The researchers’ experiments with fine-tuning showed that models could improve at ASCII recognition — they achieved an increase from 10.26% to 71.54% accuracy through fine-tuning on the VITC dataset.

Their experiments also revealed clear patterns in model performance based on scale. Larger models performed better at the recognition task, with GPT-4 achieving 25.19% accuracy compared to Llama2–7B’s 1.01%.
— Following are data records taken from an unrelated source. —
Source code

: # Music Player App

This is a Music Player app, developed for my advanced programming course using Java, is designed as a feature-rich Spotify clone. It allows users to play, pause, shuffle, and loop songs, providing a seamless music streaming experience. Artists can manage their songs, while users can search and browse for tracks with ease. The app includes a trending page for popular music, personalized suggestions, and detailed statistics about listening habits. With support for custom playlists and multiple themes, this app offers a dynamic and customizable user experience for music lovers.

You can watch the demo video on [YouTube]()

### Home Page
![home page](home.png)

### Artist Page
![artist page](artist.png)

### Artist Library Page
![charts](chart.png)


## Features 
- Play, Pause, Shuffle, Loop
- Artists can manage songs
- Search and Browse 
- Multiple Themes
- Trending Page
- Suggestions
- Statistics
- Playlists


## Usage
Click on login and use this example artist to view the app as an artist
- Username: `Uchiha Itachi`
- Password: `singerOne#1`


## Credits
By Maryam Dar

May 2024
The implications are significant. While it’s really funny to see chatbots proudly produce horrific pieces of art like a 7 year old with unsupervised access to their cousin’s expensive art supplies, it’s about fundamental security vulnerabilities in AI systems that we’re increasingly relying on for content moderation and security.

Forward!

As we continue to develop and deploy LLMs in various applications, understanding their limitations becomes more and more important. This blind spot might seem amusing at first, but it’s a look into a more broader challenge: how do we ensure AI systems can properly interpret and understand information in all its forms?

Until we solve this, we might need to be a bit more careful about what we assume these models can and can’t do. And maybe, just maybe, we should keep our ASCII art appreciation societies human-only for now. After all, we need something to feel superior about when the AIs eventually take over everything else.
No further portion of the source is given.